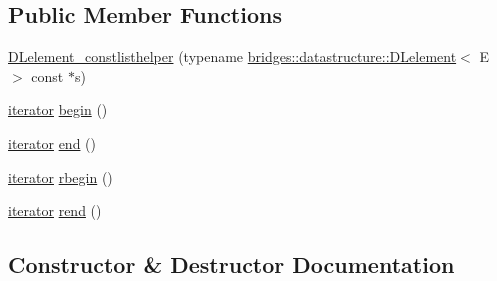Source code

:\subsection*{Public Member Functions}
\begin{DoxyCompactItemize}
\item 
\hyperlink{classbridges_1_1datastructure_1_1_d_lelement_1_1_d_lelement__constlisthelper_a2c05f3f43826108552aa8bd325b48753}{D\+Lelement\+\_\+constlisthelper} (typename \hyperlink{classbridges_1_1datastructure_1_1_d_lelement}{bridges\+::datastructure\+::\+D\+Lelement}$<$ E $>$ const $\ast$s)
\item 
\hyperlink{classbridges_1_1datastructure_1_1_d_lelement_1_1_d_lelement__constlisthelper_1_1iterator}{iterator} \hyperlink{classbridges_1_1datastructure_1_1_d_lelement_1_1_d_lelement__constlisthelper_a84507b186afcf37d5c11c341f37b74de}{begin} ()
\item 
\hyperlink{classbridges_1_1datastructure_1_1_d_lelement_1_1_d_lelement__constlisthelper_1_1iterator}{iterator} \hyperlink{classbridges_1_1datastructure_1_1_d_lelement_1_1_d_lelement__constlisthelper_a3caced1b593034beee0fa105e1f7a663}{end} ()
\item 
\hyperlink{classbridges_1_1datastructure_1_1_d_lelement_1_1_d_lelement__constlisthelper_1_1iterator}{iterator} \hyperlink{classbridges_1_1datastructure_1_1_d_lelement_1_1_d_lelement__constlisthelper_a81828d8ccd860b62812dd4b824df1a06}{rbegin} ()
\item 
\hyperlink{classbridges_1_1datastructure_1_1_d_lelement_1_1_d_lelement__constlisthelper_1_1iterator}{iterator} \hyperlink{classbridges_1_1datastructure_1_1_d_lelement_1_1_d_lelement__constlisthelper_a1085a069b94d7d78f81de9764e4db6b4}{rend} ()
\end{DoxyCompactItemize}


\subsection{Constructor \& Destructor Documentation}
\mbox{\label{classbridges_1_1datastructure_1_1_d_lelement_1_1_d_lelement__constlisthelper_a2c05f3f43826108552aa8bd325b48753}} 
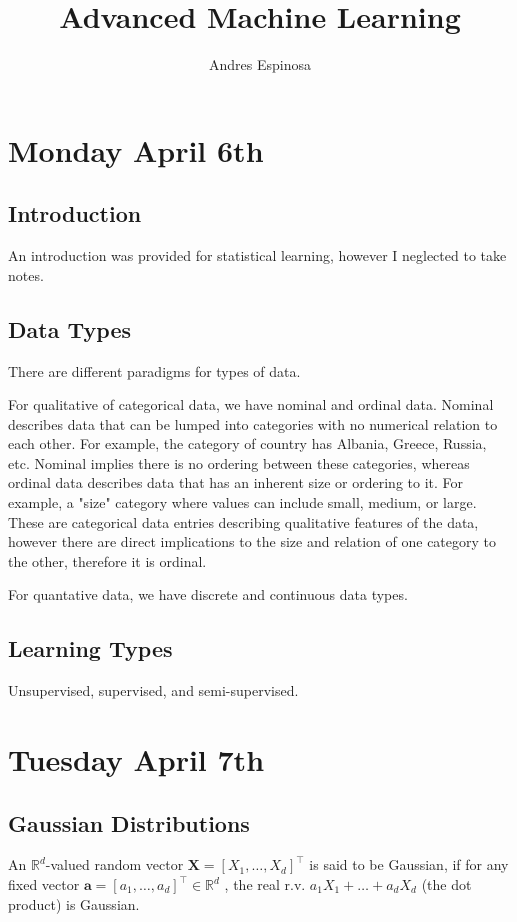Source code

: \documentclass[11pt]{article}
\title{Advanced Machine Learning}
\author{Andres Espinosa}
\begin{document}
\pgfplotsset{compat=1.18}
\maketitle

\tableofcontents
\section{Monday April 6th}
\subsection{Introduction}
An introduction was provided for statistical learning, however I neglected to take notes.

\subsection{Data Types}
There are different paradigms for types of data.

For qualitative of categorical data, we have nominal and ordinal data.
Nominal describes data that can be lumped into categories with no numerical relation to each other. 
For example, the category of country has Albania, Greece, Russia, etc. 
Nominal implies there is no ordering between these categories, whereas ordinal data describes data that has an inherent size or ordering to it.
For example, a "size" category where values can include small, medium, or large.
These are categorical data entries describing qualitative features of the data, however there are direct implications to the size and relation of one category to the other, therefore it is ordinal.

For quantative data, we have discrete and continuous data types.

\subsection{Learning Types}
Unsupervised, supervised, and semi-supervised.
 
\section{Tuesday April 7th}
\subsection{Gaussian Distributions}
An $\mathbb{R}^d$-valued random vector $\textbf{X} = [X_1, \dots, X_d]^\top$ is said to be Gaussian, if for any fixed vector $\textbf{a} = [a_1, \dots, a_d]^\top \in \mathbb{R}^d$ , the real r.v. $a_1 X_1 + \dots + a_d X_d$ (the dot product) is Gaussian.
\end{document}
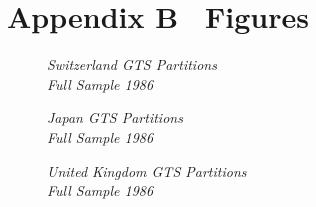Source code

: \section*{Appendix B \textendash \ Figures}

\vspace{10em}
\begin{figure}[h]
  \centering
  \caption[Switzerland GTS Partitions]{\textit{Switzerland GTS Partitions\\
    Full Sample 1986 }}
  \label{fig:CH}  
\end{figure}

\begin{figure}[h]
  \centering
  \caption[Japan GTS Partitions]{\textit{Japan GTS Partitions\\
    Full Sample 1986 }}
  \label{fig:JP}  
\end{figure}

\begin{figure}[h]
  \centering
  \caption[United Kingdom GTS Partitions]{\textit{United Kingdom GTS Partitions\\
    Full Sample 1986 }}
  \label{fig:UK}
\end{figure}
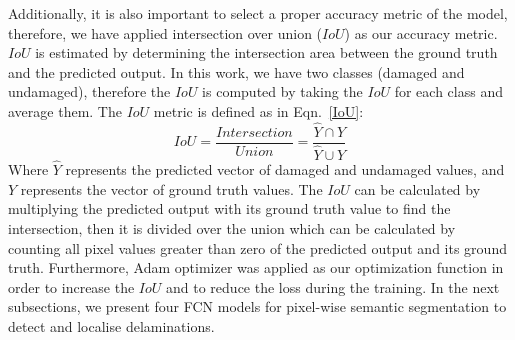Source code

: Additionally, it is also important to select a proper accuracy metric of the model, therefore, we have applied intersection over union (\(IoU\)) as our accuracy metric. 
\(IoU\) is estimated by determining the intersection area between the ground truth and the predicted output.
In this work, we have two classes (damaged and undamaged), therefore the \(IoU\) is computed by taking the \(IoU\) for each class and average them.
The \(IoU\) metric is defined as in Eqn.~\ref{IoU}:
\begin{equation}
IoU = \frac{Intersection}{Union} = \frac{\hat{Y} \cap Y}{\hat{Y} \cup Y} 
\label{IoU}
\end{equation}
Where \(\hat{Y}\) represents the predicted vector of damaged and undamaged values, and \(Y\) represents the vector of ground truth values.
The \(IoU\) can be calculated by multiplying the predicted output with its ground truth value to find the intersection, then it is divided over the union which can be calculated by counting all pixel values greater than zero of the predicted output and its ground truth.
Furthermore, Adam optimizer was applied as our optimization function in order to increase the \(IoU\) and to reduce the loss during the training.
In the next subsections, we present four FCN models for pixel-wise semantic segmentation to detect and localise delaminations.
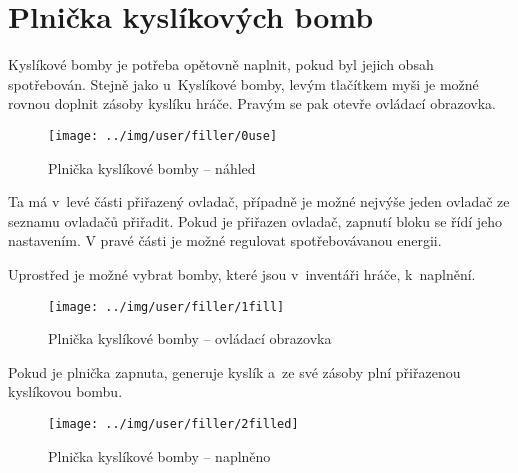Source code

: 
\section{Plnička kyslíkových bomb}

Kyslíkové bomby je potřeba opětovně naplnit, pokud byl jejich obsah spotřebován. Stejně jako u~Kyslíkové bomby, levým tlačítkem myši je možné rovnou doplnit zásoby kyslíku hráče. Pravým se pak otevře ovládací obrazovka.

\begin{figure}[!ht]\centering
\texttt{[image: ../img/user/filler/0use]}

\caption{Plnička kyslíkové bomby -- náhled}
\label{fig:user_filler_0use}

\end{figure}

\FloatBarrier

Ta má v~levé části přiřazený ovladač, případně je možné nejvýše jeden ovladač ze seznamu ovladačů přiřadit. Pokud je přiřazen ovladač, zapnutí bloku se řídí jeho nastavením. V pravé části je možné regulovat spotřebovávanou energii.

Uprostřed je možné vybrat bomby, které jsou v~inventáři hráče, k~naplnění.

\begin{figure}[!ht]\centering
\texttt{[image: ../img/user/filler/1fill]}

\caption{Plnička kyslíkové bomby -- ovládací obrazovka}
\label{fig:user_filler_1fill}

\end{figure}

\FloatBarrier

Pokud je plnička zapnuta, generuje kyslík a~ze své zásoby plní přiřazenou kyslíkovou bombu.

\begin{figure}[!ht]\centering
\texttt{[image: ../img/user/filler/2filled]}

\caption{Plnička kyslíkové bomby -- naplněno}
\label{fig:user_filler_2filled}

\end{figure}



\FloatBarrier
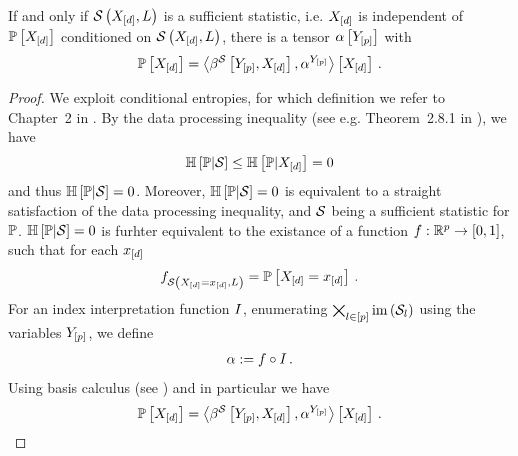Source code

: \begin{theorem}\label{the:sufficientStatisticActCoreExistence}
    If and only if $\mathcal{S}\left(X_{[d]},L\right)$ is a sufficient statistic, i.e. $X_{[d]}$ is independent of $\mathbb{P}\left[X_{[d]}\right]$ conditioned on $\mathcal{S}\left(X_{[d]},L\right)$, there is a tensor $\alpha\left[Y_{[p]}\right]$ with
    \begin{align*}
        \mathbb{P}\left[X_{[d]}\right] = \left\langle \beta^{\mathcal{S}}\left[Y_{[p]},X_{[d]}\right],\alpha^{Y_{[p]}}\right\rangle \left[ X_{[d]} \right] \, .
    \end{align*}
\end{theorem}
\begin{proof}
    We exploit conditional entropies, for which definition we refer to Chapter~2 in \cite{cover_elements_2006}. %
    By the data processing inequality (see e.g. Theorem~2.8.1 in \cite{cover_elements_2006}), we have
    \begin{align*}
        \mathbb{H}\left[\mathbb{P}|\mathcal{S}\right] \leq \mathbb{H}\left[\mathbb{P} |X_{[d]}\right] = 0
    \end{align*}
    and thus $\mathbb{H}\left[\mathbb{P}|\mathcal{S}\right]=0$.
    Moreover, $\mathbb{H}\left[\mathbb{P}|\mathcal{S}\right]=0$ is equivalent to a straight satisfaction of the data processing inequality, and $\mathcal{S}$ being a sufficient statistic for $\mathbb{P}$.
    $\mathbb{H}\left[\mathbb{P}|\mathcal{S}\right]=0$ is furhter equivalent to the existance of a function $f:\mathbb{R}^{p}\rightarrow[0,1]$, such that for each $x_{[d]}$
    \begin{align*}
        f_{\mathcal{S}\left(X_{[d]}=x_{[d]},L\right)} = \mathbb{P}\left[X_{[d]}=x_{[d]}\right] \, .
    \end{align*}
    For an index interpretation function $I$, enumerating $\bigtimes_{l\in[p]}\mathrm{im}\left(\mathcal{S}_{l}\right)$ using the variables $Y_{[p]}$, we define
    \begin{align*}
        \alpha := f \circ I \, .
    \end{align*}
    Using basis calculus (see ) and in particular  we have
    \begin{align*}
        \mathbb{P}\left[X_{[d]}\right] = \left\langle \beta^{\mathcal{S}}\left[Y_{[p]},X_{[d]}\right],\alpha^{Y_{[p]}}\right\rangle \left[ X_{[d]} \right] \, .
    \end{align*}
\end{proof}

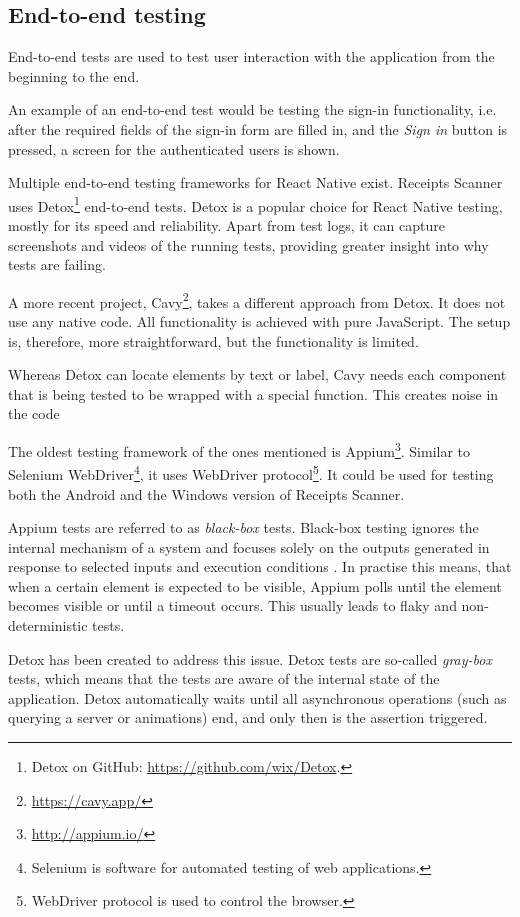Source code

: \documentclass[
  digital, %
  table,   %
  oneside, %
  lof,     %
  lot,     %
]{fithesis3}
\begin{document}
\subsection{End-to-end testing}
\label{sec:end_to_end_testing}
End-to-end tests are used to test user interaction with the application from the beginning to the end. 

An example of an end-to-end test would be testing the sign-in functionality, i.e. after the required fields of the sign-in form are filled in, and the \textit{Sign in} button is pressed, a screen for the authenticated users is shown.

Multiple end-to-end testing frameworks for React Native exist. Receipts Scanner uses Detox\footnote{Detox on GitHub: \url{https://github.com/wix/Detox}.} end-to-end tests. Detox is a popular choice for React Native testing, mostly for its speed and reliability. Apart from test logs, it can capture screenshots and videos of the running tests, providing greater insight into why tests are failing.

A more recent project, Cavy\footnote{\url{https://cavy.app/}}, takes a different approach from Detox. It does not use any native code. All functionality is achieved with pure JavaScript. The setup is, therefore, more straightforward, but the functionality is limited.

Whereas Detox can locate elements by text or label, Cavy needs each component that is being tested to be wrapped with a special function. This creates noise in the code

The oldest testing framework of the ones mentioned is Appium\footnote{\url{http://appium.io/}}. Similar to Selenium WebDriver\footnote{Selenium is software for automated testing of web applications.}, it uses WebDriver protocol\footnote{WebDriver protocol is used to control the browser.}. It could be used for testing both the Android and the Windows version of Receipts Scanner.

Appium tests are referred to as \textit{black-box} tests. Black-box testing ignores the internal mechanism of a system and focuses solely on the outputs generated in response to selected inputs and execution conditions \cite{Gao2003Testing}. In practise this means, that when a certain element is expected to be visible, Appium polls until the element becomes visible or until a timeout occurs. This usually leads to flaky and non-deterministic tests.

Detox has been created to address this issue. Detox tests are so-called \textit{gray-box} tests, which means that the tests are aware of the internal state of the application. Detox automatically waits until all asynchronous operations (such as querying a server or animations) end, and only then is the assertion triggered.
\end{document}
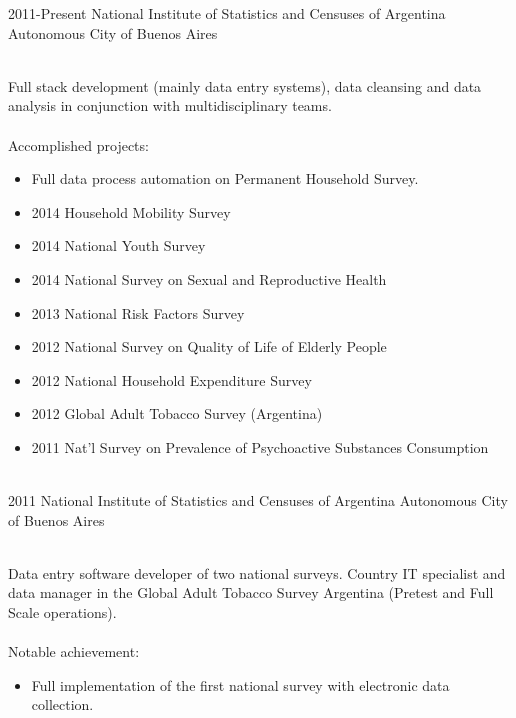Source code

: \documentclass[]{cv-style}          %
\begin{document}
\begin{entrylist}
\entry
  {2011-Present}
  {National Institute of Statistics and Censuses of Argentina}
  {Autonomous City of Buenos Aires}
  {\\
  Full stack development (mainly data entry systems), data cleansing and data analysis in conjunction with multidisciplinary teams.\\\
  \\
  Accomplished projects:
  \begin{itemize}
  	\item Full data process automation on Permanent Household Survey.
  	\item 2014 Household Mobility Survey
    \item 2014 National Youth Survey
    \item 2014 National Survey on Sexual and Reproductive Health
    \item 2013 National Risk Factors Survey
    \item 2012 National Survey on Quality of Life of Elderly People
    \item 2012 National Household Expenditure Survey
    \item 2012 Global Adult Tobacco Survey (Argentina)
    \item 2011 Nat'l Survey on Prevalence of Psychoactive Substances Consumption 
  \end{itemize}
}\\
\entry
  {2011}
  {National Institute of Statistics and Censuses of Argentina}
  {Autonomous City of Buenos Aires}
  {\\
  Data entry software developer of two national surveys. Country IT specialist and data manager in the Global Adult Tobacco Survey Argentina (Pretest and Full Scale operations). \\\
  \\
  Notable achievement:
  \begin{itemize}
    \item Full implementation of the first national survey with electronic data collection.
  \end{itemize}
}\\

\end{entrylist}
\end{document}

______________________________

[WHAT TO DO] Search the material above for the word "DoxyCompactItemize", and return each line that holds it.

[REPLY TO THE TASK]
\begin{DoxyCompactItemize}
\end{DoxyCompactItemize}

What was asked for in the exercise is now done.